Winsted-Lester Prairie Journal & Howard Lake Herald, Minn.

October 6, 1997

Minnesota pheasant hunting

There are four major factors that determine the quality of a pheasant hunt: the number of birds, the number of hunters, the number of places available to hunt, and the weather.

Minnesota's pheasant season opens at 9 a.m. Saturday, Oct. 11 and hunters who head to the fields should find good weather, plenty of places to hunt, and very few hunters.

Regarding those three factors, the opener and season should provide some good quality pheasant hunting. However, the number of birds, will present a problem.

Although we had good conditions this spring for nesting, our second straight severe winter has taken its toll on our pheasant population. According to the DNR, numbers in some areas of the state are down as much as 40 percent from last year. When compared to 1995 the numbers are even worse.

In fact, because of the low estimates on population numbers, the excitement surrounding the pheasant season is so low that many pheasant hunters will not even make an effort to walk through pheasant cover in Minnesota this fall.

The far western and southwestern parts of Minnesota (where pheasant hunting is traditionally the best) got hit the hardest by the blizzards of last winter and numbers are estimated to be drastically down.

In our area, the numbers are also down. But, prospects for hunting are considered to be much better than in most parts of the state. Southeastern portions of the state also fall in this category.

No matter how you look at it, pheasant numbers across the state are down and wherever you choose to hunt, roosters will be harder to come by.

Regarding the four factors that determine the quality of a pheasant hunt and this year's opener, the best bet for hunting will still be in western Minnesota.

Although western portions of the state did get hit hardest by last winter's weather, the amount of good pheasant cover to hunt out there is almost unbelievable. Because of that pheasant numbers always seem to be higher then the DNR estimated.
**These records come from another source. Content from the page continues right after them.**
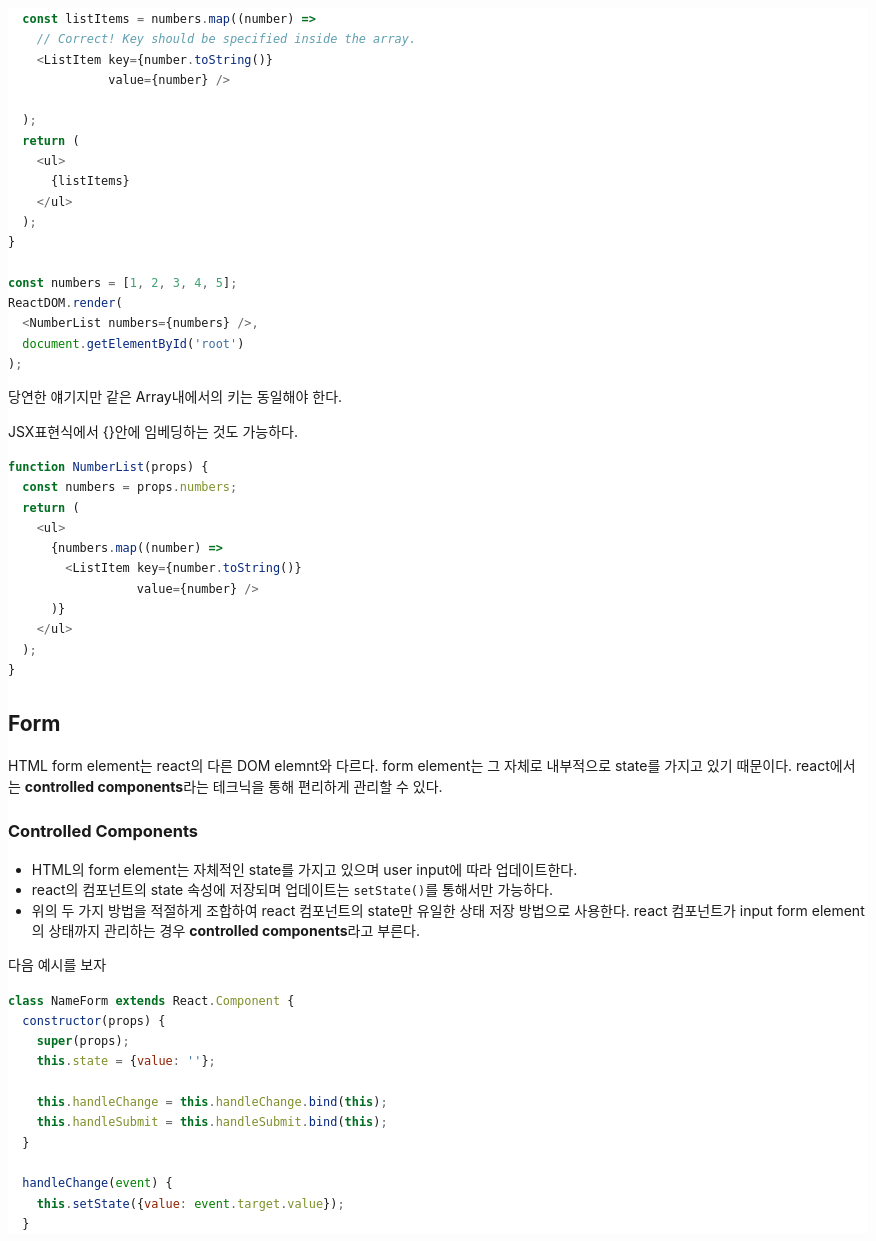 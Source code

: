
 ```javascript
  const listItems = numbers.map((number) =>
    // Correct! Key should be specified inside the array.
    <ListItem key={number.toString()}
              value={number} />

  );
  return (
    <ul>
      {listItems}
    </ul>
  );
}

const numbers = [1, 2, 3, 4, 5];
ReactDOM.render(
  <NumberList numbers={numbers} />,
  document.getElementById('root')
);
```

당연한 얘기지만 같은 Array내에서의 키는 동일해야 한다.

JSX표현식에서 {}안에 임베딩하는 것도 가능하다.

```javascript
function NumberList(props) {
  const numbers = props.numbers;
  return (
    <ul>
      {numbers.map((number) =>
        <ListItem key={number.toString()}
                  value={number} />
      )}
    </ul>
  );
}
```

## Form

HTML form element는 react의 다른 DOM elemnt와 다르다. form element는 그 자체로 내부적으로 state를 가지고 있기 때문이다. react에서는 **controlled components**라는 테크닉을 통해 편리하게 관리할 수 있다.

### Controlled Components

* HTML의 form element는 자체적인 state를 가지고 있으며 user input에 따라 업데이트한다. 
* react의 컴포넌트의 state 속성에 저장되며 업데이트는 `setState()`를 통해서만 가능하다.
* 위의 두 가지 방법을 적절하게 조합하여 react 컴포넌트의 state만 유일한 상태 저장 방법으로 사용한다. react 컴포넌트가 input form element의 상태까지 관리하는 경우 **controlled components**라고 부른다.

다음 예시를 보자

```javascript
class NameForm extends React.Component {
  constructor(props) {
    super(props);
    this.state = {value: ''};

    this.handleChange = this.handleChange.bind(this);
    this.handleSubmit = this.handleSubmit.bind(this);
  }

  handleChange(event) {
    this.setState({value: event.target.value});
  }

```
There's enough good public hunting land to handle a large number of hunters and even on lean years like this one, pockets of birds can be found and hunting can be good to excellent.

For example, last year four of us with three good dogs headed out to the Ortonville area for the opener. Hunting pressure was heavier then in recent years, but was still light.
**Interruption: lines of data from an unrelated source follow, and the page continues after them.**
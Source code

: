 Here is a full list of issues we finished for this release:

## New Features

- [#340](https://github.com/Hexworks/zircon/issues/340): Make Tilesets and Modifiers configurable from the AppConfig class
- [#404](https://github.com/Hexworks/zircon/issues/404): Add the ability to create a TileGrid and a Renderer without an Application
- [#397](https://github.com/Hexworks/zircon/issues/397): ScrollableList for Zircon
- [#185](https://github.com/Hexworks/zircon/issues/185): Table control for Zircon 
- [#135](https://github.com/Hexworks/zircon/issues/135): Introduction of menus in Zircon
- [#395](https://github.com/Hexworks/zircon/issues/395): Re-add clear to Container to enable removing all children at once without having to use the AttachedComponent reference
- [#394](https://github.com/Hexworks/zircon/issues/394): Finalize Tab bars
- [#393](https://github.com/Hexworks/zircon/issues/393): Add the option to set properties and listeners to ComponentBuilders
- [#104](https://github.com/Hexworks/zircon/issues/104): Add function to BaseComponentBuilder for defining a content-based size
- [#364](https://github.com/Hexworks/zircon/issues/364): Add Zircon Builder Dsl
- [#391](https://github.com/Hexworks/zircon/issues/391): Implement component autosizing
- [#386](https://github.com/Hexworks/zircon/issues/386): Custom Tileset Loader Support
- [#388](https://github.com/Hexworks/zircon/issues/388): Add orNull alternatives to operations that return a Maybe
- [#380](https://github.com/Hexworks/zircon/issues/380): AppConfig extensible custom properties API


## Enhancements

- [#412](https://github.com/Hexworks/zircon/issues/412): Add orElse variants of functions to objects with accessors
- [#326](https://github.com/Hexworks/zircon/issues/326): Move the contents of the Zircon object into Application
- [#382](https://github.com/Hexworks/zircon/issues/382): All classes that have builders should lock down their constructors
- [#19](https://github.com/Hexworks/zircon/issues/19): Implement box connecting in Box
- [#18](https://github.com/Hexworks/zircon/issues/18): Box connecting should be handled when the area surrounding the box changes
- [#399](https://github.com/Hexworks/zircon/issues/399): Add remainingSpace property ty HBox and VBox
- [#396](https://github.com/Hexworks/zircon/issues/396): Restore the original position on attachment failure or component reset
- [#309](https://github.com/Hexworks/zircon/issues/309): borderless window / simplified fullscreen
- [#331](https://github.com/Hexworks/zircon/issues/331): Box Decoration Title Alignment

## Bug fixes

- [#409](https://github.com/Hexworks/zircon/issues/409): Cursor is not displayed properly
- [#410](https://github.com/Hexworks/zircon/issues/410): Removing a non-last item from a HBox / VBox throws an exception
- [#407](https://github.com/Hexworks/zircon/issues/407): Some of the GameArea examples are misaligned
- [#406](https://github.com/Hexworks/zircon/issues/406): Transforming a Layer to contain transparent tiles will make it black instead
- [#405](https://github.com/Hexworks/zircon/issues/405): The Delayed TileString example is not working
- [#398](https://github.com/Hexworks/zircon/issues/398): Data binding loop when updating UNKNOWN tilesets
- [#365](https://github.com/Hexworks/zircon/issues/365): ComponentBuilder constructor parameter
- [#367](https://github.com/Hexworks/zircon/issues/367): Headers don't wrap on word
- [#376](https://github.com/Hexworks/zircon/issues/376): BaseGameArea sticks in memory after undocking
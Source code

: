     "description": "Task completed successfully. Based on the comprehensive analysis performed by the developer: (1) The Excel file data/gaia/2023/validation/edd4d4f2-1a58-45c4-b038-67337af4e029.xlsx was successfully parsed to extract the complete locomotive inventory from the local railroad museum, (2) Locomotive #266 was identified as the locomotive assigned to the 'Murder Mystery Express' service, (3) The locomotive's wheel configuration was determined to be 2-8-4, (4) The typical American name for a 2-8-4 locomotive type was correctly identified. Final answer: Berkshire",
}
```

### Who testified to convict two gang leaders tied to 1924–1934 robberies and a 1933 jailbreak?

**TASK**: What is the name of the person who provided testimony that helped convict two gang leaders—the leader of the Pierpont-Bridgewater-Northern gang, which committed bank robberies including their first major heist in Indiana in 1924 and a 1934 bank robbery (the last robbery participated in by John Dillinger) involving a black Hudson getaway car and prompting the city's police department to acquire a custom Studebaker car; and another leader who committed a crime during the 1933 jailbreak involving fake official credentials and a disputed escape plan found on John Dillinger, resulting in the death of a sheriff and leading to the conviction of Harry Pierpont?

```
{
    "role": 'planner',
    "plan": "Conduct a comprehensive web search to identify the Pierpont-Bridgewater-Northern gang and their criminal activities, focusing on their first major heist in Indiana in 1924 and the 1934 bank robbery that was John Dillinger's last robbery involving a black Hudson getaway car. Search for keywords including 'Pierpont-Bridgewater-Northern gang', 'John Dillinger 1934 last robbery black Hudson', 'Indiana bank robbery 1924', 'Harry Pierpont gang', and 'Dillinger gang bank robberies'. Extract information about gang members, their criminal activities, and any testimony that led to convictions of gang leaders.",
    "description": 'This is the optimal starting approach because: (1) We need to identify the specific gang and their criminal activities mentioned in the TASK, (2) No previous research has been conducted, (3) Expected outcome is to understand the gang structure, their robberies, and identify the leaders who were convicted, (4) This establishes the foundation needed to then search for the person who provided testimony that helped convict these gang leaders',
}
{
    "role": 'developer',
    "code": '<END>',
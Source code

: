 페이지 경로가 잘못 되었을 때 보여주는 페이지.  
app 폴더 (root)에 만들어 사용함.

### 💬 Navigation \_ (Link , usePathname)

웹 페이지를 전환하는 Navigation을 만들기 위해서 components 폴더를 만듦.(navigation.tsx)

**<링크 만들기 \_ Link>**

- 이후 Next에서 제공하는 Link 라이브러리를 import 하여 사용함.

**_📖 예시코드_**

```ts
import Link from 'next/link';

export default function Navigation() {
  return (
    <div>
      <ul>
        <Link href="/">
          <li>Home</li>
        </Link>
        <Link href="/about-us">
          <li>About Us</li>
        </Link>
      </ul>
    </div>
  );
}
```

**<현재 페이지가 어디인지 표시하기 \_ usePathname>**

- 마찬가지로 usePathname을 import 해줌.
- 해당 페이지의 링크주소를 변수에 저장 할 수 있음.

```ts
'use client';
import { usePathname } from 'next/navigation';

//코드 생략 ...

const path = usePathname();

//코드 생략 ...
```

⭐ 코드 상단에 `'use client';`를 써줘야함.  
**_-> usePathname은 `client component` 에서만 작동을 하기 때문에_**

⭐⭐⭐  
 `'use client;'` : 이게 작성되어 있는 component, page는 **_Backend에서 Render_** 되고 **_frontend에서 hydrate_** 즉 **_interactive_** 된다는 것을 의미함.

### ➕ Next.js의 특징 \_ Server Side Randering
In a day of hunting we bagged six roosters and saw a good number of birds - all on public land. In Minnesota, that's a good pheasant hunt, especially on what was supposed to be a down year.

With 15-plus years of experience pheasant hunting in western Minnesota, I expect this year's hunt on the opener to be similar to last year, but with fewer hunters. It may take a little more work to bag a few roosters, but that's all part of the fun.

Minnesota's pheasant season closes on Dec. 14. The daily limit is two cocks, the possession limit is six cocks, and hunters in the field must wear blaze orange. A visible portion of one article of clothing above the waist must be blaze orange.

Shooting hours are 9 a.m. to sunset throughout the season.